Pada saat yang sama, terdapat masalah penting lainnya dibidang pertanian yaitu kurangnya dukungan dalam penataan produksi. Meskipun dalam wilayah produksi pemerintah kini tengah giat-giatnya memberikan berbagai subsidi kepada petani, pupuk kimia, pupuk organik, alat produksi pertanian juga bantuan permodalan yang memang cukup menggeliatkan kembali usaha di bidang pertanian, namun pembangunan infrastruktur pertanian dan pedesaan seperti irigasi, pembangunan atau perbaikan jalan masih dirasakan kurang dibeberapa daerah. Belum dibangunnya saluran irigasi didaerah-daerah pertanian yang merupakan daerah pengembangan baru menjadi kendala utama tidak berkembangnya pertanian didaerah-daerah tersebut, sehingga pencetakan sawah baru atau lahan pertanian yang baru akan mengalami kesusahan. Dalam wilayah paska produksi, dimana semuanya diserahkan kepada mekanisme pasar menyebabkan beberapa komoditas hasil pertanian anjlok dan merugikan para petani. Meski begitu, beberapa daerah ditingkat dua memberikan contoh yang baik dengan membuat BUMD yang membeli hasil produksi pertanian dengan patokan harga lebih tinggi dari pasaran. Stabilitas harga komoditas pertanian ini penting untuk tetap dijaga nilai ekonomisnya, karena bagaimana pun apabila masih mempunyai nilai keuntungan tinggi tentunya akan menyerap tenaga kerja dan investasi yang lebih besar disektor pertanian. Karena menurut survei BPS tahun 2001 sekitar 75% petani di pulau Jawa telah berusia di atas 50 tahun dan hanya 12% yang berusia di bawah 30 tahun, hal ini disebabkan oleh penilaian masyarakat bahwa sector pertanian sudah tidak menarik keuntungan lagi bagi mereka.



Peran Pemerintah

Membutuhkan daya dukung dan political will yang besar dari pemerintah untuk merubah paradigma pembangunan yang memprioritaskan pertanian sebagai landasan bagi pembangunan nasional. Secara fundamental sektor pertanian mempunyai empat fungsi bagi pembangunan suatu bangsa, yaitu, (1) mencukupi pangan dalam negeri; (2) penyedia lapangan kerja dan berusaha; (3) penyedia bahan baku untuk industri; dan (4) sebagai penghasil devisa bagi negara. Pemerintahan SBY mendasari setiap langkah pembangunan dengan paradigma pro-growth, pro-employment, dan pro-poor. Di bidang pertanian hal tersebut dijalankan dengan pencanangan Revitalisasi Pertanian, Perkebunan dan Perikanan.

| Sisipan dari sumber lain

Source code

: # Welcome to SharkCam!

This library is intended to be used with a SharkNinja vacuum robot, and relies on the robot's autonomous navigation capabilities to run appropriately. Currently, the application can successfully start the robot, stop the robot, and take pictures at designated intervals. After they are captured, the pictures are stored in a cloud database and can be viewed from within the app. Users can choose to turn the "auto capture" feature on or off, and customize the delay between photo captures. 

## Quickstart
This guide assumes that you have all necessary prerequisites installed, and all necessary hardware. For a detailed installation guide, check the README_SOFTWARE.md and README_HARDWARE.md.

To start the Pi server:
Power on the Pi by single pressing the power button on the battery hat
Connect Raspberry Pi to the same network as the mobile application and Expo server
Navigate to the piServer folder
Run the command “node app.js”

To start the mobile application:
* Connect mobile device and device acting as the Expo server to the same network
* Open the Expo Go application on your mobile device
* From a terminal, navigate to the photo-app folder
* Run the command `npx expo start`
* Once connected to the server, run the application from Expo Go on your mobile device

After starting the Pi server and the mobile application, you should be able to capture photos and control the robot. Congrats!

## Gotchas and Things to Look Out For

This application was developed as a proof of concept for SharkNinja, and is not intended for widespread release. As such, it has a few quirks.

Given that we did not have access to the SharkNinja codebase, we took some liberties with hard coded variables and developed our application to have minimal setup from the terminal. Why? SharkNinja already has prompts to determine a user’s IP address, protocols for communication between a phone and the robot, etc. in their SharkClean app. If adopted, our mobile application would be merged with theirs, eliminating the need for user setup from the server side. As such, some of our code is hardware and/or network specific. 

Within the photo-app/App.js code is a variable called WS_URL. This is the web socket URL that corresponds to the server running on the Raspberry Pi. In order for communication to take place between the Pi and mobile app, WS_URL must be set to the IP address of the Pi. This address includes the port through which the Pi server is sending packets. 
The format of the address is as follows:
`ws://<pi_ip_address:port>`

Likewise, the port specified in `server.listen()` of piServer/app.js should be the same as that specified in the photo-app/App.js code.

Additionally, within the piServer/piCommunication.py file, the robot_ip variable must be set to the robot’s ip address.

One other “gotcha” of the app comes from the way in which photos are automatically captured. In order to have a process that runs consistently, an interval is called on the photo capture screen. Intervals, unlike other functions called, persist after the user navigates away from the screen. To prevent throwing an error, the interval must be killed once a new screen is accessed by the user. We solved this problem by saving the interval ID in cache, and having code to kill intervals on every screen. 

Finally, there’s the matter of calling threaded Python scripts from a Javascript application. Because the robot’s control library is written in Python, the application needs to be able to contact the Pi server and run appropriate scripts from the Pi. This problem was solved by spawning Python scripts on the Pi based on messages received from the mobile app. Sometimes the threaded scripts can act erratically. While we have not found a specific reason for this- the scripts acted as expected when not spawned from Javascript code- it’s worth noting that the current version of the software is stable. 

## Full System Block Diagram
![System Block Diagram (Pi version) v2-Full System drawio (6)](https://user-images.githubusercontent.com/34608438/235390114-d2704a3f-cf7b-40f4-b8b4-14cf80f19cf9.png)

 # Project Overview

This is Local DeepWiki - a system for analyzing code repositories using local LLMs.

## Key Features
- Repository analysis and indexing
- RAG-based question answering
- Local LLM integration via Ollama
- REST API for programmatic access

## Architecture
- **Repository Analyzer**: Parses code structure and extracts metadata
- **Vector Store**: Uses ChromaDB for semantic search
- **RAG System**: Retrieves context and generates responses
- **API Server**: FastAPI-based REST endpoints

Perbaikan sarana infrastruktur pertanian dan pedesaan, pemberian bantuan subsidi sarana produksi pertanian (pupuk, alsintan, kredit mikro, dll) membuat aktifitas ekonomi di pedesaan mulai menggeliat. Meski masih jauh dari tingkat capaian kesejahteraan, perlahan pendapatan petani mulai meningkat.

Meski seperti itu ketersediaan tanah sebagai prasyarat mutlak dalam sebuah usaha di bidang pertanian dan dukungan permodalan bagi petani masih menjadi titik lemah untuk lebih meningkatkan kemajuan pembangunan di sektor pertanian. Karena meski ada banyak bantuan dari sisi sarana produksi dan infrastruktur pertanian apabila para petaninya tidak mempunyai tanah tidak akan terjadi perubahan atau peningkatan kesejahteraan bagi petani. Mereka hanya akan menjadi buruh tani dengan upah yang sangat murah. Padahal menurut catatan saja setidaknya 44 juta jiwa (atau kira-kira 40% dari total angkatan kerja) bekerja di sektor pertanian.

Pemerintahan SBY sudah mengambil langkah yang sangat tepat untuk mengatasi persoalan di bidang pertanian yaitu dengan mencanangkan Program Pembaruan Agraria Nasional (PPAN) yang akan mendistribusikan tanah seluas 8,12 juta ha. Program Pembaruan Agraria yang komprehensif tidaklah hanya sekedar distribusi tanah kepada para petani penggarap (utamanya kepada para tuna kisma) tetapi juga disertai dengan peningkatan kualitas keterampilan bertani melalui bimbingan teknis dan kredit yang cukup serta penataan perdagangan ekspor-impor hasil produksi pertanian tentunya hasil produksi pertanian dalam negeri diprioritaskan untuk pemenuhan pangan dan bahan baku industri dalam negeri.

Program Pembaruan Agraria pada akhirnya akan menjadi fondasi yang kokoh bagi perekonomian nasional. Karena dengan tersedianya tanah dan tenaga kerja yang melimpah akan terjadi reinvestasi surplus ke sekitar pertanian-pedesaan. Untuk memperbesar kapasitas ekonomi pedesaan, diperlukan peningkatan pendekatan pembangunan pertanian dari pendekatan produksi pertanian ke pendekatan sistem agribisnis. Dengan pendekatan agribisnis, tidak hanya pertanian primer yang dikembangkan di pedesaan tetapi juga industri hulu pertanian (up-stream agribusiness), industri hilir pertanian (down-stream agribusiness), dan sektor penyedia jasa seperti perkreditan, training-training SDM dan jasa transportasi. Perkembangan industri pertanian di pedesaan ini akan menyerap tenaga kerja yang sangat besar dan akan meningkatkan pendapatan petani.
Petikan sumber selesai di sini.